WHAT IS BEING ASKED: Your answer is the lines below, exactly, from the one that contains "it is substitutable" through the one that contains "[ ] Hibernate", both included.

THE DATA:
=== Section Start ===
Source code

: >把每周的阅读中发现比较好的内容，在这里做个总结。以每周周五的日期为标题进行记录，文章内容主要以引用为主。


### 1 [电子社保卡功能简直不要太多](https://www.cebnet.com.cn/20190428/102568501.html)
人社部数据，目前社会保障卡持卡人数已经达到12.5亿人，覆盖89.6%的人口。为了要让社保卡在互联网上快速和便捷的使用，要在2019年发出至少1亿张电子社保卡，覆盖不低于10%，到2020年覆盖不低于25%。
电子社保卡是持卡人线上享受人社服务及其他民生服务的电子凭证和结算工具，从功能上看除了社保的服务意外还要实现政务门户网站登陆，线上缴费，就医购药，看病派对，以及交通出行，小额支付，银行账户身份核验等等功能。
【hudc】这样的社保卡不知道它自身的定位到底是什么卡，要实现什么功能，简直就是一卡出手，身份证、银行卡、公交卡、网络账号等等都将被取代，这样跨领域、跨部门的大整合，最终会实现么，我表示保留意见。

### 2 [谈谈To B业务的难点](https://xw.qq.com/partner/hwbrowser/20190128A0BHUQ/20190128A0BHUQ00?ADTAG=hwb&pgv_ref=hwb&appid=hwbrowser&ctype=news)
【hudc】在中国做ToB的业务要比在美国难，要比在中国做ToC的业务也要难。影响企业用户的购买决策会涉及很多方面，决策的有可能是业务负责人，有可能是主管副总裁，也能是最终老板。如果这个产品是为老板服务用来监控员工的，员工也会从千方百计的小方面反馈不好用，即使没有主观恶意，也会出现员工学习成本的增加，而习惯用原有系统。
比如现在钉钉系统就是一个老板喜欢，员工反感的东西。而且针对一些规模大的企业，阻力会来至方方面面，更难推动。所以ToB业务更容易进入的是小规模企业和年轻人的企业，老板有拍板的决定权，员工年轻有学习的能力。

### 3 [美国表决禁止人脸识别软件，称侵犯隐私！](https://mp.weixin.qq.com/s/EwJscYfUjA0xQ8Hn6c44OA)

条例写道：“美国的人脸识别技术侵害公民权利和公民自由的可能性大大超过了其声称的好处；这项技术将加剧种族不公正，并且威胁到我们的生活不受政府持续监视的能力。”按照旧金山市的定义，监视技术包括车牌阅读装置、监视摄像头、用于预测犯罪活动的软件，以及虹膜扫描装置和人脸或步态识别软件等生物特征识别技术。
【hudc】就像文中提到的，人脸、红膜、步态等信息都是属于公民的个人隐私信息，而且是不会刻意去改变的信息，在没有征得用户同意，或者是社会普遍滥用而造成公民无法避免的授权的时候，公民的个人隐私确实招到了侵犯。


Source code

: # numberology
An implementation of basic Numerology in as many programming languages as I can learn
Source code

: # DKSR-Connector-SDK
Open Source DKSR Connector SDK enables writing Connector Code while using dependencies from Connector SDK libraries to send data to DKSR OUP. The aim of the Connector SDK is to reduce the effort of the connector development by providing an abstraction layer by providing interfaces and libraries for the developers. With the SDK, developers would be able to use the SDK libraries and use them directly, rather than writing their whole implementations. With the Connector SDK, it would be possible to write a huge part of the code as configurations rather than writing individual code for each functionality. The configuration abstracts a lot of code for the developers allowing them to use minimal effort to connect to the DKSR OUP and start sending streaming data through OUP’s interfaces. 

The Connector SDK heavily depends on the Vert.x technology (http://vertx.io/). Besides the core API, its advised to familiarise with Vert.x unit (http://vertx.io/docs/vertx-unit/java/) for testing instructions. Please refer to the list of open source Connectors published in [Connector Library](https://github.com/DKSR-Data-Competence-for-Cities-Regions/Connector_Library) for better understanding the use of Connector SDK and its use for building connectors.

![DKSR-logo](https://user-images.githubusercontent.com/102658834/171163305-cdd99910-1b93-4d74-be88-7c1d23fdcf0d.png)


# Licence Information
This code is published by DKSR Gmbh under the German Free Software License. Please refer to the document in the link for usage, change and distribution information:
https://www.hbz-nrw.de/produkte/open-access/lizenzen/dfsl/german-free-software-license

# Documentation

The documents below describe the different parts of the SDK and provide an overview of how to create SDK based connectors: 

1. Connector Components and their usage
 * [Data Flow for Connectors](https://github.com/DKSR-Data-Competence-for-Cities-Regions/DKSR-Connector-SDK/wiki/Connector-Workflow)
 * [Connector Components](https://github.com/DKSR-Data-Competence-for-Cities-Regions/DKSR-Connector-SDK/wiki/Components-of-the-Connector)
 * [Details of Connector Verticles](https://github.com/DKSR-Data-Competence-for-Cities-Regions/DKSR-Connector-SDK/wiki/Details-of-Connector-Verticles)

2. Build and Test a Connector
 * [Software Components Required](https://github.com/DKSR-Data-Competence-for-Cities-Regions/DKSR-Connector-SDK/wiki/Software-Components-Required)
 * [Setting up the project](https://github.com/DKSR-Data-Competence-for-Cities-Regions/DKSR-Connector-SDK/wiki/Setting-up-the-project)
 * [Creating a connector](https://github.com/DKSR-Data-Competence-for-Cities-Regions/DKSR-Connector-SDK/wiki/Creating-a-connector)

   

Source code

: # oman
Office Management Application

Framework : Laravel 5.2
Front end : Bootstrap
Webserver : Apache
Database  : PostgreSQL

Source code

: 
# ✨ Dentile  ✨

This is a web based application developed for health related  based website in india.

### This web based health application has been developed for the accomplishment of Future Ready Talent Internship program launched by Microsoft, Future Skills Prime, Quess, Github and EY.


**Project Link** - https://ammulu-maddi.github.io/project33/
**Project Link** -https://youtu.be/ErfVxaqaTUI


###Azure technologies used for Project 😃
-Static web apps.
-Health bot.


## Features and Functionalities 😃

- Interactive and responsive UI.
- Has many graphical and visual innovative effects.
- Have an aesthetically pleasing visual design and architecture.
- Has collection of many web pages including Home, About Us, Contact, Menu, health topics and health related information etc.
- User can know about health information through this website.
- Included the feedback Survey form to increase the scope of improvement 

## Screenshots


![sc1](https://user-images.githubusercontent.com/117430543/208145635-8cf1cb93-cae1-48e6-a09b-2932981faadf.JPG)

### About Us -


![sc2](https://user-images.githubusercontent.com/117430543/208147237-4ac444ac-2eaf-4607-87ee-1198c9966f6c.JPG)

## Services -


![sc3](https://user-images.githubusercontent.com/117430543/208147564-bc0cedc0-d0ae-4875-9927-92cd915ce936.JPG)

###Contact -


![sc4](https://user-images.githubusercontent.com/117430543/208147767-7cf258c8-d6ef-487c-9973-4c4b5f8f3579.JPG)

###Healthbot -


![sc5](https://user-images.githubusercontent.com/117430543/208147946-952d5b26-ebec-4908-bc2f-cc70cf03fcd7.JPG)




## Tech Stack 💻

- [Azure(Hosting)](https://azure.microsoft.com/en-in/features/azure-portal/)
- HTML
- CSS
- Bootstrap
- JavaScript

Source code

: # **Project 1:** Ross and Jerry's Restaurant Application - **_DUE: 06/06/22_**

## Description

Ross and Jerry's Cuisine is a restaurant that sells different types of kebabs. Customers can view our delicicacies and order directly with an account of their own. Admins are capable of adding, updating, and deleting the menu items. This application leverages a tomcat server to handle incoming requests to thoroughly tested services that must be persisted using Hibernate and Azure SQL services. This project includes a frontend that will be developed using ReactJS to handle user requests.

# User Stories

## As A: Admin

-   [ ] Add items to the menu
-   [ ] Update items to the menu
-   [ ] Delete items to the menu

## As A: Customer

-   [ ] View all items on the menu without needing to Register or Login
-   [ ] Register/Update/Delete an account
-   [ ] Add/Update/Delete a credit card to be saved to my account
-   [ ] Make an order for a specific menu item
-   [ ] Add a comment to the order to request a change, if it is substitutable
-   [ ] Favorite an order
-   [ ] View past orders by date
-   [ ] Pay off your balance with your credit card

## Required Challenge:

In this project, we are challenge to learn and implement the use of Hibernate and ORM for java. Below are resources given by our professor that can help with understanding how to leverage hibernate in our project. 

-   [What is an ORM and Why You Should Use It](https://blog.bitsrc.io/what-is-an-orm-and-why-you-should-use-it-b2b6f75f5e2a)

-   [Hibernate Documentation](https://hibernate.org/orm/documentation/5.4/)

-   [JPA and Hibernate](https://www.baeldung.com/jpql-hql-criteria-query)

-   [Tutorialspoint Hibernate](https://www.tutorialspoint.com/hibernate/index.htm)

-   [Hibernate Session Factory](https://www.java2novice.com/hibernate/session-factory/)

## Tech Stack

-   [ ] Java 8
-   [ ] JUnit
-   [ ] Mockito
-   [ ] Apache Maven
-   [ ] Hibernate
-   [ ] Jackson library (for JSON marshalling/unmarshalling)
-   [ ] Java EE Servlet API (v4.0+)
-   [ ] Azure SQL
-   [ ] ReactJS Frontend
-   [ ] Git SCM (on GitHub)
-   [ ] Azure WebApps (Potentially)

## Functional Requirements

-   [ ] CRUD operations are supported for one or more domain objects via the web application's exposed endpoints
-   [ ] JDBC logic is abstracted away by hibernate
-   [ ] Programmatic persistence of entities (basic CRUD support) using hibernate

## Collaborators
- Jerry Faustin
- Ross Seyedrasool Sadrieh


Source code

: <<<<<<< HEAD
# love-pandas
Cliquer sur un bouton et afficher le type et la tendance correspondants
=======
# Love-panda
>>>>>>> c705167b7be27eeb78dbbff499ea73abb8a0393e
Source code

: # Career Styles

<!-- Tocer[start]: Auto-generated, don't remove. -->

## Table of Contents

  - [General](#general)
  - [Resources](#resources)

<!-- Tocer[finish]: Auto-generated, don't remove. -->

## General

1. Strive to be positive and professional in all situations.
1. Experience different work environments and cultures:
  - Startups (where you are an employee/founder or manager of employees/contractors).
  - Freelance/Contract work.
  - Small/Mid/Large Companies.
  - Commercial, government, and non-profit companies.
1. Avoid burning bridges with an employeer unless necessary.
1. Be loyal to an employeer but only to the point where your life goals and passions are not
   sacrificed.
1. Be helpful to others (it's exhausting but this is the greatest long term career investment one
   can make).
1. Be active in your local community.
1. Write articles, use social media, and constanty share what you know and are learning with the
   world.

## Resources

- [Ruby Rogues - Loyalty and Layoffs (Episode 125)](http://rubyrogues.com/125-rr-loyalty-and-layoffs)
=== Section End ===
ANSWER SECTION:
-   [ ] Add a comment to the order to request a change, if it is substitutable
-   [ ] Favorite an order
-   [ ] View past orders by date
-   [ ] Pay off your balance with your credit card

## Required Challenge:

In this project, we are challenge to learn and implement the use of Hibernate and ORM for java. Below are resources given by our professor that can help with understanding how to leverage hibernate in our project. 

-   [What is an ORM and Why You Should Use It](https://blog.bitsrc.io/what-is-an-orm-and-why-you-should-use-it-b2b6f75f5e2a)

-   [Hibernate Documentation](https://hibernate.org/orm/documentation/5.4/)

-   [JPA and Hibernate](https://www.baeldung.com/jpql-hql-criteria-query)

-   [Tutorialspoint Hibernate](https://www.tutorialspoint.com/hibernate/index.htm)

-   [Hibernate Session Factory](https://www.java2novice.com/hibernate/session-factory/)

## Tech Stack

-   [ ] Java 8
-   [ ] JUnit
-   [ ] Mockito
-   [ ] Apache Maven
-   [ ] Hibernate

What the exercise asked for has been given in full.